UNICEF spokesman Geoff Keele confirmed last week
that they had raised the issue with the LTTE. Asked whether the
Tigers had responded, Keele told the Sunday Island: "Not yet".
Neither TamilNet nor the website of the LTTE
Peace Secretariat issued a denial, although UNICEF did specify
that their reports (of recruitment) had been verified. All
complaints were lodged with UNICEF by families or extended
families of the children.
Keele also rebuffed past LTTE claims that UNICEF
opted to speak to the media about child recruitment without
first referring to them. "We bring up issues of child
recruitment with them on a regular basis," he said. "We had
already referred 29 cases to them and the number has now risen
to 40. When we are asked for information, we like to provide it
in a clear and open manner. We are not hiding things from
anybody and we raise issues of child recruitment with the LTTE
regularly."
UNICEF said last week that 40 children had been
enlisted from the north and east, four of them from relief camps
in Trincomalee and Batticaloa. The youngest was aged 13 but most
were between the ages of 15 and 17. They did not have
information on individual cases and could not say whether these
children had volunteered or whether they had been forcibly
recruited. The LTTE has maintained that many children either
volunteer or are given to the group by parents too poor to care
for them.
Commenting on the latest figures, Keele said the
recruitment of children was a longstanding practice of the LTTE.

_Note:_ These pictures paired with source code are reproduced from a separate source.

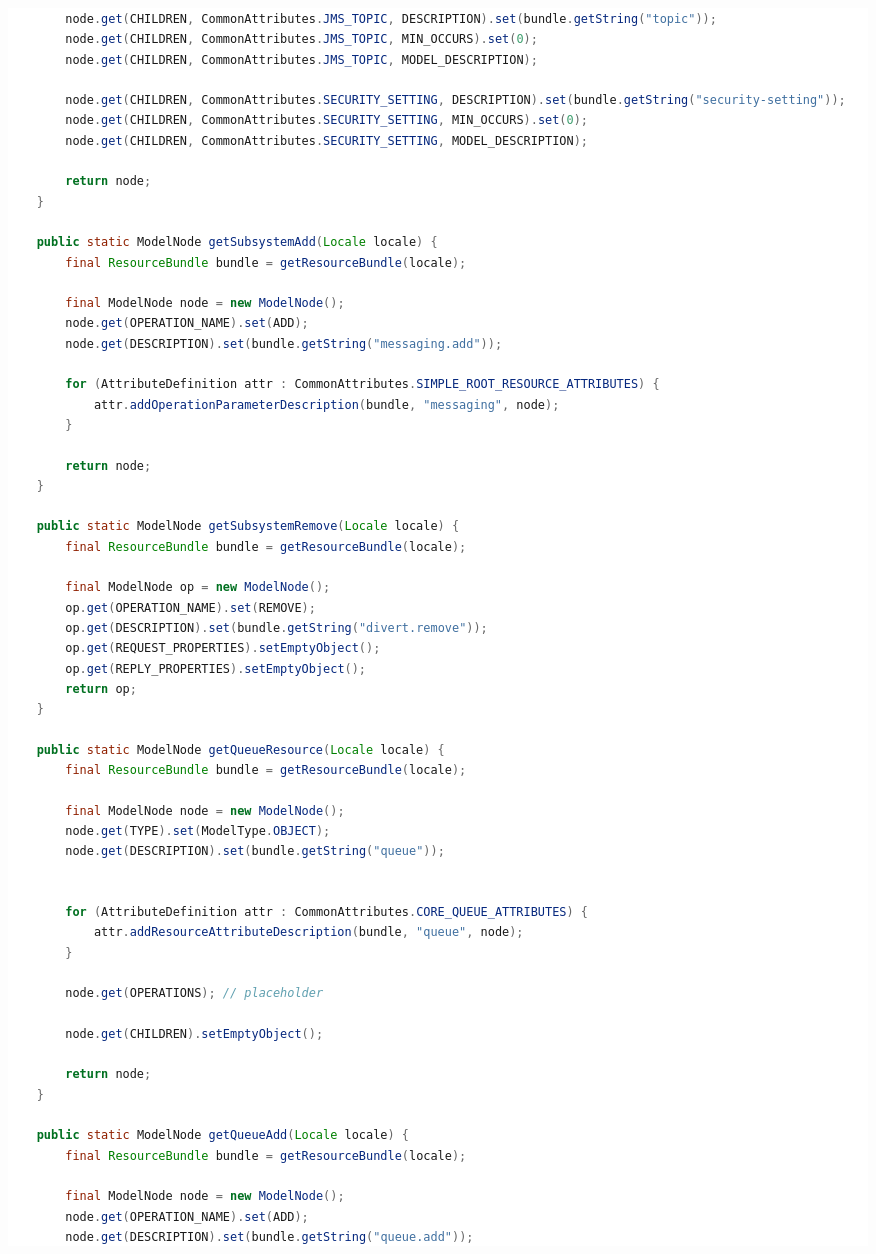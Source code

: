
 ```java
        node.get(CHILDREN, CommonAttributes.JMS_TOPIC, DESCRIPTION).set(bundle.getString("topic"));
        node.get(CHILDREN, CommonAttributes.JMS_TOPIC, MIN_OCCURS).set(0);
        node.get(CHILDREN, CommonAttributes.JMS_TOPIC, MODEL_DESCRIPTION);

        node.get(CHILDREN, CommonAttributes.SECURITY_SETTING, DESCRIPTION).set(bundle.getString("security-setting"));
        node.get(CHILDREN, CommonAttributes.SECURITY_SETTING, MIN_OCCURS).set(0);
        node.get(CHILDREN, CommonAttributes.SECURITY_SETTING, MODEL_DESCRIPTION);

        return node;
    }

    public static ModelNode getSubsystemAdd(Locale locale) {
        final ResourceBundle bundle = getResourceBundle(locale);

        final ModelNode node = new ModelNode();
        node.get(OPERATION_NAME).set(ADD);
        node.get(DESCRIPTION).set(bundle.getString("messaging.add"));

        for (AttributeDefinition attr : CommonAttributes.SIMPLE_ROOT_RESOURCE_ATTRIBUTES) {
            attr.addOperationParameterDescription(bundle, "messaging", node);
        }

        return node;
    }

    public static ModelNode getSubsystemRemove(Locale locale) {
        final ResourceBundle bundle = getResourceBundle(locale);

        final ModelNode op = new ModelNode();
        op.get(OPERATION_NAME).set(REMOVE);
        op.get(DESCRIPTION).set(bundle.getString("divert.remove"));
        op.get(REQUEST_PROPERTIES).setEmptyObject();
        op.get(REPLY_PROPERTIES).setEmptyObject();
        return op;
    }

    public static ModelNode getQueueResource(Locale locale) {
        final ResourceBundle bundle = getResourceBundle(locale);

        final ModelNode node = new ModelNode();
        node.get(TYPE).set(ModelType.OBJECT);
        node.get(DESCRIPTION).set(bundle.getString("queue"));


        for (AttributeDefinition attr : CommonAttributes.CORE_QUEUE_ATTRIBUTES) {
            attr.addResourceAttributeDescription(bundle, "queue", node);
        }

        node.get(OPERATIONS); // placeholder

        node.get(CHILDREN).setEmptyObject();

        return node;
    }

    public static ModelNode getQueueAdd(Locale locale) {
        final ResourceBundle bundle = getResourceBundle(locale);

        final ModelNode node = new ModelNode();
        node.get(OPERATION_NAME).set(ADD);
        node.get(DESCRIPTION).set(bundle.getString("queue.add"));

```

"It doesn’t look like they are targeting specifically
tsunami-affected people but the fact is the country has gone
through an incredible tragedy," he noted. "Efforts are focused
on relief operations and we would have hoped that at this time,
when the country has already suffered so much, the recruitment
of children would have stopped. But it hasn’t."

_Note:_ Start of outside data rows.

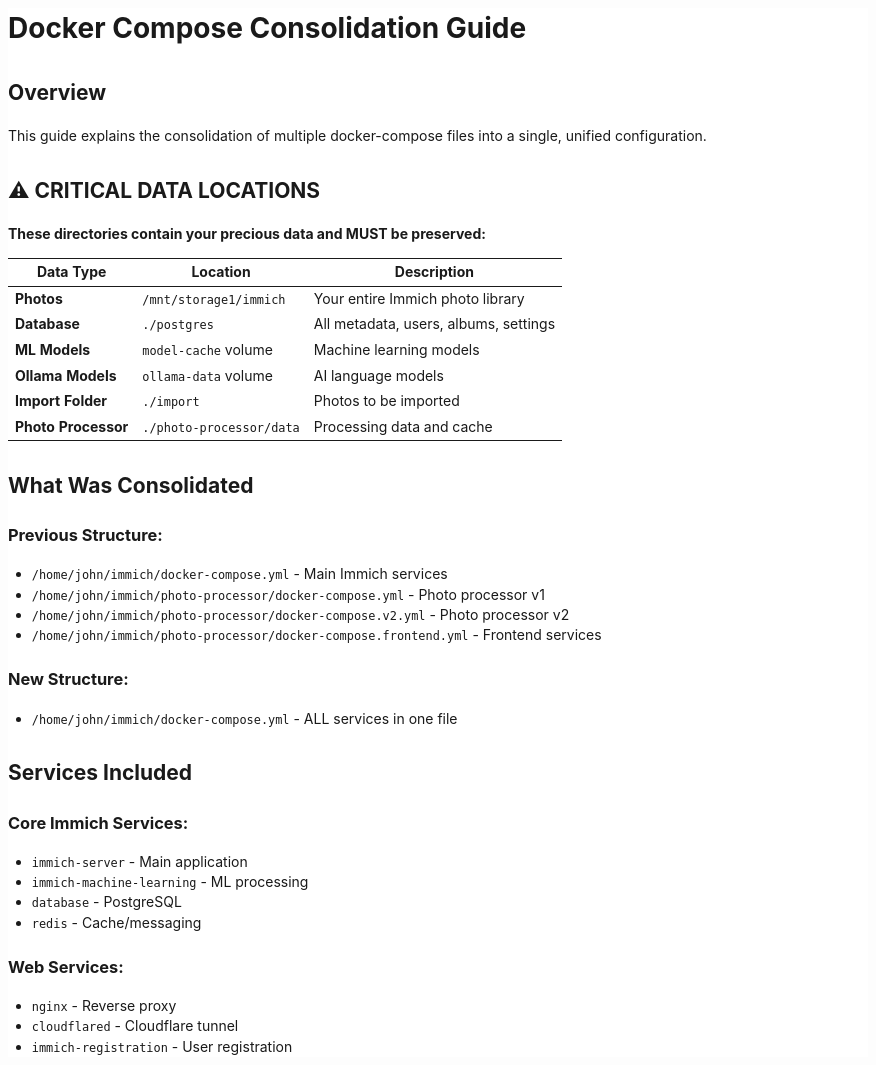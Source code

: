 # Docker Compose Consolidation Guide

## Overview
This guide explains the consolidation of multiple docker-compose files into a single, unified configuration.

## ⚠️ CRITICAL DATA LOCATIONS

**These directories contain your precious data and MUST be preserved:**

| Data Type | Location | Description |
|-----------|----------|-------------|
| **Photos** | `/mnt/storage1/immich` | Your entire Immich photo library |
| **Database** | `./postgres` | All metadata, users, albums, settings |
| **ML Models** | `model-cache` volume | Machine learning models |
| **Ollama Models** | `ollama-data` volume | AI language models |
| **Import Folder** | `./import` | Photos to be imported |
| **Photo Processor** | `./photo-processor/data` | Processing data and cache |

## What Was Consolidated

### Previous Structure:
- `/home/john/immich/docker-compose.yml` - Main Immich services
- `/home/john/immich/photo-processor/docker-compose.yml` - Photo processor v1
- `/home/john/immich/photo-processor/docker-compose.v2.yml` - Photo processor v2
- `/home/john/immich/photo-processor/docker-compose.frontend.yml` - Frontend services

### New Structure:
- `/home/john/immich/docker-compose.yml` - ALL services in one file

## Services Included

### Core Immich Services:
- `immich-server` - Main application
- `immich-machine-learning` - ML processing
- `database` - PostgreSQL
- `redis` - Cache/messaging

### Web Services:
- `nginx` - Reverse proxy
- `cloudflared` - Cloudflare tunnel
- `immich-registration` - User registration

Asked what steps could be taken to eradicate
child recruitment by the LTTE, Keel emphasised, "only the LTTE
can put an end to this practice."
Earlier this month, the New York-based Human
Rights Watch (HRW) warned of increased child recruitment by the
LTTE in the wake of the tsunami disaster. The organisation said
it had information on enlisting of children in Trincomalee and
Jaffna.
"The Tamil Tigers are preying on the most
vulnerable by taking advantage of children who have been
orphaned or displaced by the tsunami," said Jo Becker, HRW
children’s rights advocacy director. "Every effort must be made
to stop this unconscionable recruiting from families who have
already suffered so much."
Velupillai Sivanadiyar, president of the LTTE’s
Tamil Rehabilitation Organisation, denied these assertions.
Speaking recently to the Sunday Island from Mullaitivu, where he
is overseeing relief and rehabilitation operations, Sivanadiyar
said the allegations were "100 per cent false".
"The LTTE does not need to go and collect
children by taking advantage of this disaster," he said. "On the
other hand, the LTTE already had so many orphanages. They are
looking after orphans, children with both parents or single
parents and children with disabilities. If they really wanted to
recruit, they could have done so from these places."